Lo interesante del concepto Identidad Transmedia es que no es un constructo que surge únicamente por acción del individuo en autonomía, sino que también es el resultado de las relaciones que emprendemos con otros, de nuestras propias percepciones acerca de nuestra propia identidad y también de las percepciones que tienen los otros de nosotros mismos, los cuales se ven reflejados, por ejemplo, en nuestras producciones en redes sociales y los comentarios y reacciones que los individuos a los que estamos conectados nos entregan.
Ese proceso de entregar y recibir valor y retroalimentación en red ha dado lugar a la construcción de nuestra identidad distribuida en múltiples escenarios digitales y analógicos, con las consecuencias que ese nuevo paradigma conlleva. Tal como mencionaba Turkle (1984) (hay un) impacto psicológico de llevar ‘vidas múltiples’ en línea, a menudo contrarias, mientras se celebra con cautela la posibilidad de que los medios sustitutos expresen impulsos de identidad reprimidos.
Sin embargo, al adquirir consciencia de que podemos contar la historia de nosotros mismos en formato transmedia, también podemos hacernos cargo en gestionar nuestra propia identidad con propósito; en otras palabras, pasar de ser sujetos ‘parasitarios’ de Internet a sujetos que se gestionan a sí mismos estratégicamente para obtener valor para sí y, en consecuencia, para su red, en la lógica que planteaba Hugo Pardo Kuklinski: “somos la red de la que formamos parte”.
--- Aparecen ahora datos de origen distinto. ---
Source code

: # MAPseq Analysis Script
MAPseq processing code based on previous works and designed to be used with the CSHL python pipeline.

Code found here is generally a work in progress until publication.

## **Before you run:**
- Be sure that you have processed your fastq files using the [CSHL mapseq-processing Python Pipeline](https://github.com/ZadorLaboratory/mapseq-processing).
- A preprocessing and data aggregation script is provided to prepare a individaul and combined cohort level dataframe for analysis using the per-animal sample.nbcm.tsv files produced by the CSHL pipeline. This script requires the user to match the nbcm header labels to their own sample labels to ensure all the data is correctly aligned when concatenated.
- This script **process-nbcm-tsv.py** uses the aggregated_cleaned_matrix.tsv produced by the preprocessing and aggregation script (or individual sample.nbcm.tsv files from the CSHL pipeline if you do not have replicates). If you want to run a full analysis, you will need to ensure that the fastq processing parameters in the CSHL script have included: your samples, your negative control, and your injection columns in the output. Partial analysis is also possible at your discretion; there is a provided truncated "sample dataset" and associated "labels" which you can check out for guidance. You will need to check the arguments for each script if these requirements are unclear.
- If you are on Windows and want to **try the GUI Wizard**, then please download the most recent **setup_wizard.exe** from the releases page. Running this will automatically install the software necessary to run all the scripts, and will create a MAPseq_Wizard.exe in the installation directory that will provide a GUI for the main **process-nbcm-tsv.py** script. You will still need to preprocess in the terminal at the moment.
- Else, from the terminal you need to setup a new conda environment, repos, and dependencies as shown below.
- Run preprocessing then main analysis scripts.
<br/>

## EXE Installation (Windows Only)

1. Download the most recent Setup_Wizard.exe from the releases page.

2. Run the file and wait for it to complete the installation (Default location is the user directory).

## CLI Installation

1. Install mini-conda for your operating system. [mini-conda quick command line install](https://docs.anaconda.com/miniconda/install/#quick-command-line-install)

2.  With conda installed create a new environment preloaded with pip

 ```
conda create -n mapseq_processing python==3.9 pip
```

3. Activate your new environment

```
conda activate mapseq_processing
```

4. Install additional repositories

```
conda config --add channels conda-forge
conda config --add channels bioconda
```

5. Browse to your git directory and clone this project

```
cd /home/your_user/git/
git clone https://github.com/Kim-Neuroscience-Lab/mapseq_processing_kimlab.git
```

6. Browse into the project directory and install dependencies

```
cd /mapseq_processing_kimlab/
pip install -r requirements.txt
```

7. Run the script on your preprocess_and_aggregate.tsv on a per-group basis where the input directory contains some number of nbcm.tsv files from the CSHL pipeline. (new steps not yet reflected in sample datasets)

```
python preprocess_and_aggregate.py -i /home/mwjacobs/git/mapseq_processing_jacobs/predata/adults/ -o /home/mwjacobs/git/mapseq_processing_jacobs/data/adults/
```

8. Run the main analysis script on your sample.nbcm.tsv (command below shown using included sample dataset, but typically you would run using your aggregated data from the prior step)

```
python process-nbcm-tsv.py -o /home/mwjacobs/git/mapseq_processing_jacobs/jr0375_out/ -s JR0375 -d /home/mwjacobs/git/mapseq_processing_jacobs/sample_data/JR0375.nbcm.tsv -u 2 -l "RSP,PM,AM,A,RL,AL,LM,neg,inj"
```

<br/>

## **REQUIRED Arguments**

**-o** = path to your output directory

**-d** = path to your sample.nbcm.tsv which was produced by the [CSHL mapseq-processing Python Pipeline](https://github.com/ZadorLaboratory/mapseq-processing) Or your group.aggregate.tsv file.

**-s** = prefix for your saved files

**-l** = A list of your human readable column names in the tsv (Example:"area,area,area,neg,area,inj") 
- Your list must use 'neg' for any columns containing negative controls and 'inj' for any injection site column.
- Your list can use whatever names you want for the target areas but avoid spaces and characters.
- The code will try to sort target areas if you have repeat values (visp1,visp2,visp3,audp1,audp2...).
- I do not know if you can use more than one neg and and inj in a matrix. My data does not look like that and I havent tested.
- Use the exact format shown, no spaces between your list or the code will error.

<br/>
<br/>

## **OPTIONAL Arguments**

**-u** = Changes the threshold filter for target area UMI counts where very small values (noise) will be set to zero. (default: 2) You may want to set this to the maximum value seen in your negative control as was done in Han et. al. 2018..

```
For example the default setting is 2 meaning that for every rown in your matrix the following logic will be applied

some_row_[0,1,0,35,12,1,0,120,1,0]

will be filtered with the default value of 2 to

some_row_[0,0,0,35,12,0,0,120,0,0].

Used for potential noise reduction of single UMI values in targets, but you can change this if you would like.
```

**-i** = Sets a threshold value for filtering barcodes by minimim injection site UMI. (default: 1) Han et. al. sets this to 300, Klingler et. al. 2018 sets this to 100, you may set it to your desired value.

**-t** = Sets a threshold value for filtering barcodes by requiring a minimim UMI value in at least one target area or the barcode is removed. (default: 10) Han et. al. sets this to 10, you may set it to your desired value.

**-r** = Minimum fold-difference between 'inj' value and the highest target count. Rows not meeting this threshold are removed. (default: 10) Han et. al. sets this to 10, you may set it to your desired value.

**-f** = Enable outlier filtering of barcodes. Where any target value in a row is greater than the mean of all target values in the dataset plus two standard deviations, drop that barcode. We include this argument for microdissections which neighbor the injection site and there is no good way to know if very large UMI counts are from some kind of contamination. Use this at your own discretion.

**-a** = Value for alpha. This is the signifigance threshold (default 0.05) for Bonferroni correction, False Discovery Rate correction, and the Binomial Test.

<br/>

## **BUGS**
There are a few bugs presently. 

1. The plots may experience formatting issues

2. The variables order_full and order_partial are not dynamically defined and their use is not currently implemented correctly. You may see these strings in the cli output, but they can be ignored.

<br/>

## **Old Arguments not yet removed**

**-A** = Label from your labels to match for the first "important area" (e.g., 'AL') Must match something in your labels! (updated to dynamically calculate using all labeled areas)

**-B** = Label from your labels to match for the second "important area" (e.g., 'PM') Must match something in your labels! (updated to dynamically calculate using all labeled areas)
Reid Hoffman y Ben Casnocha, en su libro “The Startup of You” (2012), proponen interesantes razones y estrategias para gestionar la identidad con propósito mediante la construcción de redes profesionales que permiten acceder a fuentes de recursos clave, información y oportunidades mediante una participación proactiva no transaccional con otros (Hoffman & Casnocha, 2012) en relaciones de colaboración y reciprocidad.
Dicho proceso de intercambio consiste en la entrega de valor hacia la red retribuido con compromiso y valoración reputacional, los cuales pueden ser medidos, por ejemplo, por cuán virales son los contenidos de calidad que ofrecemos o cuán ‘recomendables’ somos en una red social. Sin embargo, si bien es cierto, dicha valoración expresada en ‘me gusta’, recomendaciones, reproducciones o shares es útil para alcanzar cierta visibilidad en redes profesionales, esta debe ser administrada de forma responsable. Un control excesivo de nuestro propio rendimiento podría devenir en una distorsión de nuestra propia identidad y en una dependencia de aprobación externa medida por el nivel de popularidad que acumulamos.
Una vez que el individuo cede al círculo vicioso de aspirar al alto desempeño de su identidad transmedia sujeta a la sobre-evaluación sin límites, corre el riesgo de estar sometido constantemente a la auto-explotación y al auto-sometimiento de sí mismo, tal como afirmaba Byung-Chul Han en su libro La Sociedad de Cansancio (2012).
Probablemente, una de las estrategias efectivas y que traiga calma en tiempos en donde la regla parece ser la ‘total performance’ (Scolari. 2016), es reducir al máximo el contraste entre nuestra identidad participativa, distribuida y reproducida en diversos medios digitales y la identidad que proyectamos en una conversación cercana y libre de pantallas, las cuales actúan como interfaz de nuestras relaciones. La transparencia y la autenticidad suelen ser virtudes muy valoradas en la sociedad red.